Only one stretch of the data below is needed. Output the lines from the one with "controlled by using" up to and including the one with "Dentro do ciclo", exactly as they stand.

++++

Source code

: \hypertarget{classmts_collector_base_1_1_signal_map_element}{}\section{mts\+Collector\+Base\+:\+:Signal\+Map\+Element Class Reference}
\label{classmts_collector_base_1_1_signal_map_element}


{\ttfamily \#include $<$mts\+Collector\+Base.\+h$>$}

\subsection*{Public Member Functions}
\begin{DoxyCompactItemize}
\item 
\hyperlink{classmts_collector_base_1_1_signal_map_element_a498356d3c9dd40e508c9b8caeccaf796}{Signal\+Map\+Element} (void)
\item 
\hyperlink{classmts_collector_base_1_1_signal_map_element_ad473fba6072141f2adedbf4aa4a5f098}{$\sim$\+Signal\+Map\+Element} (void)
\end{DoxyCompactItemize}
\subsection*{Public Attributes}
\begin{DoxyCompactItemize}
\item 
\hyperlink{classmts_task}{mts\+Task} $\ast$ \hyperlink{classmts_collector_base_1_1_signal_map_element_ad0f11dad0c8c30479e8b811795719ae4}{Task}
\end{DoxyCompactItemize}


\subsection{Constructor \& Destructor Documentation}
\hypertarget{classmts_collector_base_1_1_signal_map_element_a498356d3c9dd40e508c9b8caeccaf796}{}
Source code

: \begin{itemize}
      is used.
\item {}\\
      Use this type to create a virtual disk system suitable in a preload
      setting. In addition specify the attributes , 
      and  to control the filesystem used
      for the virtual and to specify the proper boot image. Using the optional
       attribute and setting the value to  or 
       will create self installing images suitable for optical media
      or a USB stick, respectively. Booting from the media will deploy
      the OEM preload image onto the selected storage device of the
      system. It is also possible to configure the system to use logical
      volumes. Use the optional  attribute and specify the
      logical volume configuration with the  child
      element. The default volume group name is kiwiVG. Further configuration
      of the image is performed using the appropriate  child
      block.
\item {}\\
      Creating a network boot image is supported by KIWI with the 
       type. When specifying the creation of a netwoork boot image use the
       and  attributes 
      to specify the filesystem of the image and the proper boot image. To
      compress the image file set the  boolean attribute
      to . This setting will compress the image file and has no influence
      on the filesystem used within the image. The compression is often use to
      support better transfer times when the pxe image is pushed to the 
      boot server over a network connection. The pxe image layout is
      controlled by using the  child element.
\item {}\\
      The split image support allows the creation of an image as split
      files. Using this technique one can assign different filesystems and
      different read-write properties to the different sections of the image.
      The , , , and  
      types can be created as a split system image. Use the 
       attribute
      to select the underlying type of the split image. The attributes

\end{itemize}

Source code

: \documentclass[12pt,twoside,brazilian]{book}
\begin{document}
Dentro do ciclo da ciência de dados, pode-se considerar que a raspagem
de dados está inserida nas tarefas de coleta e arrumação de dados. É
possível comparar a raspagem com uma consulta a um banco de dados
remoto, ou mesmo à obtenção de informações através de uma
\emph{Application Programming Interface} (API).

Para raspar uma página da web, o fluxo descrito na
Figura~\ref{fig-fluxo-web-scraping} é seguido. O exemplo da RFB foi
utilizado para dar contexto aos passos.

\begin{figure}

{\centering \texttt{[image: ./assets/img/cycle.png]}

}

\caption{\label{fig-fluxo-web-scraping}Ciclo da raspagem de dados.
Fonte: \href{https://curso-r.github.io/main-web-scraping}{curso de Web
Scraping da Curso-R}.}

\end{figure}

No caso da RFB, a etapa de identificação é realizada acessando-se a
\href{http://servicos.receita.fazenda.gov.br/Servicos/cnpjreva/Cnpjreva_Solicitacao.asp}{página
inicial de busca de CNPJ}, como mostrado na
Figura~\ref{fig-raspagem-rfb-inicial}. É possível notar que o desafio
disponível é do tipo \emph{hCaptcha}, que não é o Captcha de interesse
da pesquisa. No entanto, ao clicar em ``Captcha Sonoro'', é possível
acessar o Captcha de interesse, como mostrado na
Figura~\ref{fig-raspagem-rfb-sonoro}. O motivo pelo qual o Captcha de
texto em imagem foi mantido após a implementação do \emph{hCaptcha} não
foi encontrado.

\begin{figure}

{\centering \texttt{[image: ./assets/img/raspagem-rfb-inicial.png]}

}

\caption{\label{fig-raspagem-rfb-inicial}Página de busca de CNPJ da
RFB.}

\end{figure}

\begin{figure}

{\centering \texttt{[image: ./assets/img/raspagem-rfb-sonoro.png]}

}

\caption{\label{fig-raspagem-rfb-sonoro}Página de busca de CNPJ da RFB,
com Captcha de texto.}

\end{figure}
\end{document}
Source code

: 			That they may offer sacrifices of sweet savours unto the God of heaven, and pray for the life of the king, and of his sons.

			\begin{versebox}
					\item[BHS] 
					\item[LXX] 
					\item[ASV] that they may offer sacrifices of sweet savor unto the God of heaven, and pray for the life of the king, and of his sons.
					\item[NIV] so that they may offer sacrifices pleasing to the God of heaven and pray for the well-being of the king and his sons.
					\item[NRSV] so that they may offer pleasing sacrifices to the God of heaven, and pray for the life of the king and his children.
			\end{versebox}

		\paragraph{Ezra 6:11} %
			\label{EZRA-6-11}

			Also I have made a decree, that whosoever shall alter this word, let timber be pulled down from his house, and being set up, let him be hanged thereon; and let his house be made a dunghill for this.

++++

- SOLUTION TO THE EXERCISE:
      controlled by using the  child element.
\item {}\\
      The split image support allows the creation of an image as split
      files. Using this technique one can assign different filesystems and
      different read-write properties to the different sections of the image.
      The , , , and  
      types can be created as a split system image. Use the 
       attribute
      to select the underlying type of the split image. The attributes

\end{itemize}

Source code

: \documentclass[12pt,twoside,brazilian]{book}
\begin{document}
Dentro do ciclo da ciência de dados, pode-se considerar que a raspagem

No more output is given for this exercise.